Corran’s black brows snapped together. ‘Are you in trouble with the police?’ he asked.
For a moment Lotty toyed with the idea of pretending she had pulled off a diamond heist, but she abandoned it regretfully. Corran’s eyes were too observant and she would never be able to carry it off.
‘It’s nothing like that.’ She moistened her lips. She would have to tell him something. ‘The thing is, I…I needed to get away for a while,’ she began carefully.
It went against the grain to lie, and her grandmother would be horrified at the idea of her denying her royal heritage, but Lotty was determined to spend the next few weeks incognito.
‘My mother always talked about the time she walked the Highland Way, and I thought it would be a good idea to walk it for her again, the way I always told her I would, and think about what I wanted to do with my life.’
So far, so true.
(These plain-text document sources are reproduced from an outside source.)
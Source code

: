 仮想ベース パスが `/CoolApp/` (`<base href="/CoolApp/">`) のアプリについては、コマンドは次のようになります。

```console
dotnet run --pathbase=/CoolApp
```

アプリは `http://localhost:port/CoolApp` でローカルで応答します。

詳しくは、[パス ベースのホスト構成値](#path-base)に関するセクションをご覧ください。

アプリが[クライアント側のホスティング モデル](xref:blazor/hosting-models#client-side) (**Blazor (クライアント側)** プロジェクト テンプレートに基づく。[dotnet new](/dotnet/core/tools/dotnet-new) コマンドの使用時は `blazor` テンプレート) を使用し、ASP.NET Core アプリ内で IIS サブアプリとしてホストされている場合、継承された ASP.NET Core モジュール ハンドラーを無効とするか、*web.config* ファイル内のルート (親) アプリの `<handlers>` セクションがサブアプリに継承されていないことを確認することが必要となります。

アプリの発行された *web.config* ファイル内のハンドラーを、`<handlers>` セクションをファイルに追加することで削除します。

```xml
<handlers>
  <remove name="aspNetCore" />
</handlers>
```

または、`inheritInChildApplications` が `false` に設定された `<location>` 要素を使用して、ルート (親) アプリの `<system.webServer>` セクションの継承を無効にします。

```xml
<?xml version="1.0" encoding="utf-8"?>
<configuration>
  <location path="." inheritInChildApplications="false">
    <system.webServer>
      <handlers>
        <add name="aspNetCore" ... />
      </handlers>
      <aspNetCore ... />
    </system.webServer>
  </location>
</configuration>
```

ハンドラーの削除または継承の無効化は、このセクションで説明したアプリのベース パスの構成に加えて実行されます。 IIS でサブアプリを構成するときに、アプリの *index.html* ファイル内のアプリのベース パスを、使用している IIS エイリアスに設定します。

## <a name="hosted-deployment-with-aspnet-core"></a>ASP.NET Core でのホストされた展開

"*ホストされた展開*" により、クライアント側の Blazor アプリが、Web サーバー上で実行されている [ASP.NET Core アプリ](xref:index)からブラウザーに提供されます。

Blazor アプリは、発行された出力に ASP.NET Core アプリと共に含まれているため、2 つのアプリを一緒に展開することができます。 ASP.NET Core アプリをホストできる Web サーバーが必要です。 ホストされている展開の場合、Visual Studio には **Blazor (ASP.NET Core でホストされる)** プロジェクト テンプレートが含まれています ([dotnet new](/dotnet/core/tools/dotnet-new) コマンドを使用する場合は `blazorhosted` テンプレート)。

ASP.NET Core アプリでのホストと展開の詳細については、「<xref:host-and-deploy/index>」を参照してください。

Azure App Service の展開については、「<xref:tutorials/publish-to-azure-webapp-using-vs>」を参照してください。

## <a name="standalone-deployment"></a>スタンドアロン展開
Lotty had spent long hours sitting with her mother when she was dying. She had held her thin hand and kept a reassuring smile on her face all the time so that her mother wouldn’t worry. She’d only been twelve, but she hadn’t once cried the way she wanted to, because her grandmother had told her that she was a princess of Montluce and she had to be as brave as all the princesses before her.
There was no need to tell Corran about giving her close protection officer the slip in Paris, or about the crossing to Hull, where she was fairly sure she wouldn’t meet anyone she knew, and where she’d had her hair cut in a funny little place upstairs on a side street.
She had dyed it herself that night, just to make sure she was unrecognizable, but the colour wasn’t anything like it had promised on the box. She had been horrified when she looked in the mirror and saw that it had gone bright red. She looked awful! The only comfort was that no one would ever, ever associate Princess Charlotte with red hair. She was famous for her sleek dark bob and stylish wardrobe, and there was certainly nothing sleek or stylish about her now.
Apart from the hair fiasco, Lotty had been pleased with herself that night. She had got herself across the Channel, and she was on her own. Not a huge adventure for most people, but for Lotty it was a step into the unknown. She was free!
Only sitting in that tiny hotel room, Lotty had realised that now there was no one to organize her day for her, she didn’t quite know what to do with herself. That was when the idea of walking the Highland Way her mother had loved so much had jumped into her head. She had taken a train to Glasgow the next day, left her case in a locker at the station, and set off with a rucksack on her back.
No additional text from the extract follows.